Please retype every entry, keeping each one exactly as written.

[Stored data]
^^^^

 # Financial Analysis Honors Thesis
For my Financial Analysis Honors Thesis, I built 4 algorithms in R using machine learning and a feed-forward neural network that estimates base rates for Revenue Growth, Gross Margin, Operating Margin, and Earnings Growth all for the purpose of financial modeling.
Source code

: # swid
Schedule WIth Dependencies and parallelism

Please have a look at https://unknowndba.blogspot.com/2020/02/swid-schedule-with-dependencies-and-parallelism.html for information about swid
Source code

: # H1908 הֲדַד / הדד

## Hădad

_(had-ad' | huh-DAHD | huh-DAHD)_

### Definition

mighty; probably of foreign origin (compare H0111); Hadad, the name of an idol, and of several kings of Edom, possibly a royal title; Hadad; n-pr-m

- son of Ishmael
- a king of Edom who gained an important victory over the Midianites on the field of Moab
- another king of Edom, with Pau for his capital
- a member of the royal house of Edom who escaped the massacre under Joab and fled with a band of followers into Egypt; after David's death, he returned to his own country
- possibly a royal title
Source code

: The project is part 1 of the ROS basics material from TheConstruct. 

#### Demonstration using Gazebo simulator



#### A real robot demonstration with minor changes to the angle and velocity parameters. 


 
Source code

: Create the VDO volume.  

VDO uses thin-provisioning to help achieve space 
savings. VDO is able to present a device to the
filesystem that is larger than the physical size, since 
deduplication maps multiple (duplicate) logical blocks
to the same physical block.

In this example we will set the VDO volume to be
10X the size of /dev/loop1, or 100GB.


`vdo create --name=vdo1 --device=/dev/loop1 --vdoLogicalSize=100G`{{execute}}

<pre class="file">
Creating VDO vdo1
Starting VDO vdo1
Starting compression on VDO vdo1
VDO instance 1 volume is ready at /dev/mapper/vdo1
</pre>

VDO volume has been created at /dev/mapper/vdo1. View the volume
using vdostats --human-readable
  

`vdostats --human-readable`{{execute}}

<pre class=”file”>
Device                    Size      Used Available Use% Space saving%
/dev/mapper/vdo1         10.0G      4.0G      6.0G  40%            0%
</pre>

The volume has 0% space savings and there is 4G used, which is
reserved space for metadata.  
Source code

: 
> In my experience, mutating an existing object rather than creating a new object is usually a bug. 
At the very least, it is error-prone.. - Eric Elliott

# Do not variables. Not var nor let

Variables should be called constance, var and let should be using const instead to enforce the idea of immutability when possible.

^^^^

* [Solved problem]
 # Financial Analysis Honors Thesis
For my Financial Analysis Honors Thesis, I built 4 algorithms in R using machine learning and a feed-forward neural network that estimates base rates for Revenue Growth, Gross Margin, Operating Margin, and Earnings Growth all for the purpose of financial modeling.
Source code

: # swid
Schedule WIth Dependencies and parallelism

Please have a look at https://unknowndba.blogspot.com/2020/02/swid-schedule-with-dependencies-and-parallelism.html for information about swid
Source code

: # H1908 הֲדַד / הדד

## Hădad

_(had-ad' | huh-DAHD | huh-DAHD)_

### Definition

mighty; probably of foreign origin (compare H0111); Hadad, the name of an idol, and of several kings of Edom, possibly a royal title; Hadad; n-pr-m

- son of Ishmael
- a king of Edom who gained an important victory over the Midianites on the field of Moab
- another king of Edom, with Pau for his capital
- a member of the royal house of Edom who escaped the massacre under Joab and fled with a band of followers into Egypt; after David's death, he returned to his own country
- possibly a royal title
Source code

: The project is part 1 of the ROS basics material from TheConstruct. 

#### Demonstration using Gazebo simulator



#### A real robot demonstration with minor changes to the angle and velocity parameters. 


 
Source code

: Create the VDO volume.  

VDO uses thin-provisioning to help achieve space 
savings. VDO is able to present a device to the
filesystem that is larger than the physical size, since 
deduplication maps multiple (duplicate) logical blocks
to the same physical block.

In this example we will set the VDO volume to be
10X the size of /dev/loop1, or 100GB.


`vdo create --name=vdo1 --device=/dev/loop1 --vdoLogicalSize=100G`{{execute}}

<pre class="file">
Creating VDO vdo1
Starting VDO vdo1
Starting compression on VDO vdo1
VDO instance 1 volume is ready at /dev/mapper/vdo1
</pre>

VDO volume has been created at /dev/mapper/vdo1. View the volume
using vdostats --human-readable
  

`vdostats --human-readable`{{execute}}

<pre class=”file”>
Device                    Size      Used Available Use% Space saving%
/dev/mapper/vdo1         10.0G      4.0G      6.0G  40%            0%
</pre>

The volume has 0% space savings and there is 4G used, which is
reserved space for metadata.  
Source code

: 
> In my experience, mutating an existing object rather than creating a new object is usually a bug. 
At the very least, it is error-prone.. - Eric Elliott

# Do not variables. Not var nor let

Variables should be called constance, var and let should be using const instead to enforce the idea of immutability when possible.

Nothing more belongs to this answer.